Top positive review
31 people found this helpful
on 17 April 2011
An excellently written, but harrowing account of this young woman's life with severe M.E., and of the disbelief, neglect, abuse, cruelty and torture she received from the M.E. specialists supposedly 'caring' for her that led to her symptoms worsening so much that she - left paralysed, incontinent, unable to speak or swallow, finally could take no more.Thank goodness she had loving family.

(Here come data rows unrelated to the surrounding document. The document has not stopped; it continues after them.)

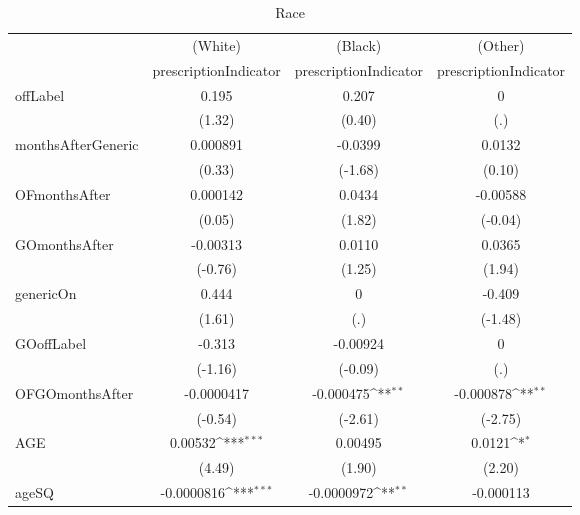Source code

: \begin{table}[htbp]\centering
\def\sym#1{\ifmmode^{#1}\else\(^{#1}\)\fi}
\caption{Race\label{tab1}}
\begin{tabular}{l*{3}{c}}
\hline\hline
            &\multicolumn{1}{c}{(White)}&\multicolumn{1}{c}{(Black)}&\multicolumn{1}{c}{(Other)}\\
            &\multicolumn{1}{c}{prescriptionIndicator}&\multicolumn{1}{c}{prescriptionIndicator}&\multicolumn{1}{c}{prescriptionIndicator}\\
\hline
offLabel    &       0.195         &       0.207         &           0         \\
            &      (1.32)         &      (0.40)         &         (.)         \\
[1em]
monthsAfterGeneric&    0.000891         &     -0.0399         &      0.0132         \\
            &      (0.33)         &     (-1.68)         &      (0.10)         \\
[1em]
OFmonthsAfter&    0.000142         &      0.0434         &    -0.00588         \\
            &      (0.05)         &      (1.82)         &     (-0.04)         \\
[1em]
GOmonthsAfter&    -0.00313         &      0.0110         &      0.0365         \\
            &     (-0.76)         &      (1.25)         &      (1.94)         \\
[1em]
genericOn   &       0.444         &           0         &      -0.409         \\
            &      (1.61)         &         (.)         &     (-1.48)         \\
[1em]
GOoffLabel  &      -0.313         &    -0.00924         &           0         \\
            &     (-1.16)         &     (-0.09)         &         (.)         \\
[1em]
OFGOmonthsAfter&  -0.0000417         &   -0.000475\sym{**} &   -0.000878\sym{**} \\
            &     (-0.54)         &     (-2.61)         &     (-2.75)         \\
[1em]
AGE         &     0.00532\sym{***}&     0.00495         &      0.0121\sym{*}  \\
            &      (4.49)         &      (1.90)         &      (2.20)         \\
[1em]
ageSQ       &  -0.0000816\sym{***}&  -0.0000972\sym{**} &   -0.000113         \\

\end{tabular}
\end{table}
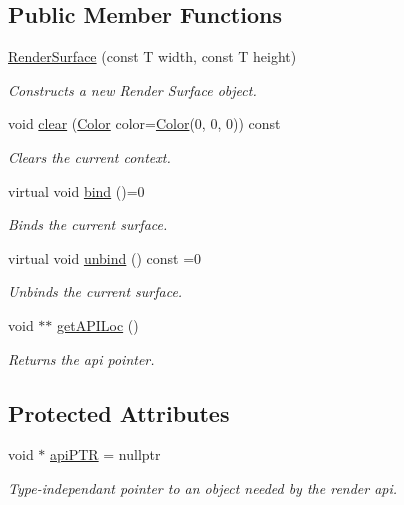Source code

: \subsection*{Public Member Functions}
\begin{DoxyCompactItemize}
\item 
\hyperlink{classpcs_1_1rend_1_1RenderSurface_a908ee596a69b977a74270f03ecc90808}{Render\+Surface} (const T width, const T height)
\begin{DoxyCompactList}\small\item\em Constructs a new Render Surface object. \end{DoxyCompactList}\item 
void \hyperlink{classpcs_1_1rend_1_1RenderSurface_ac875e478b7cbf438aa541f31fba6b750}{clear} (\hyperlink{structpcs_1_1Color}{Color} color=\hyperlink{structpcs_1_1Color}{Color}(0, 0, 0)) const
\begin{DoxyCompactList}\small\item\em Clears the current context. \end{DoxyCompactList}\item 
virtual void \hyperlink{classpcs_1_1rend_1_1RenderSurface_a79c0b291ed5a7b901fe4233bf8b376f2}{bind} ()=0
\begin{DoxyCompactList}\small\item\em Binds the current surface. \end{DoxyCompactList}\item 
virtual void \hyperlink{classpcs_1_1rend_1_1RenderSurface_aacb7218feb1973ee4b0486494fcd8c88}{unbind} () const =0
\begin{DoxyCompactList}\small\item\em Unbinds the current surface. \end{DoxyCompactList}\item 
void $\ast$$\ast$ \hyperlink{classpcs_1_1rend_1_1RenderSurface_a54cbf8c34638a82bfe02bc1f1663a4ab}{get\+A\+P\+I\+Loc} ()
\begin{DoxyCompactList}\small\item\em Returns the api pointer. \end{DoxyCompactList}\end{DoxyCompactItemize}
\subsection*{Protected Attributes}
\begin{DoxyCompactItemize}
\item 
void $\ast$ \hyperlink{classpcs_1_1rend_1_1RenderSurface_ac991c5aaed973108fa4bb97d605f02cc}{api\+P\+TR} = nullptr
\begin{DoxyCompactList}\small\item\em Type-\/independant pointer to an object needed by the render api. \end{DoxyCompactList}\end{DoxyCompactItemize}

M.E. has been classified as a neurological illness by the World Health Organisation since 1969, yet in the UK it is treated as a form of malingering. No-one in the medical profession seems to have asked what contaminant was in the vaccine that caused so much damage to a healthy, lively, intelligent 14 year old's body.
"When her body was examined by the pathologist who specialised in M.E., he discovered 'dorsal root ganglionitis' - infected nerve roots - and nodules of Nageotte, which are liitle tombs of dead cells, in her spinal cord. These would have caused her terrible pain and sensory nerve damage. They found similar cells in the body of Sophia Mirza, an M.E. sufferer who died in 2005 at the age of 32,and I believe also in other sufferers."
Yet still the UK psychiatric profession take all the research and treatment funding. The situation is a national scandal.
may Lynn rest in peace after so many years of incredible suffering.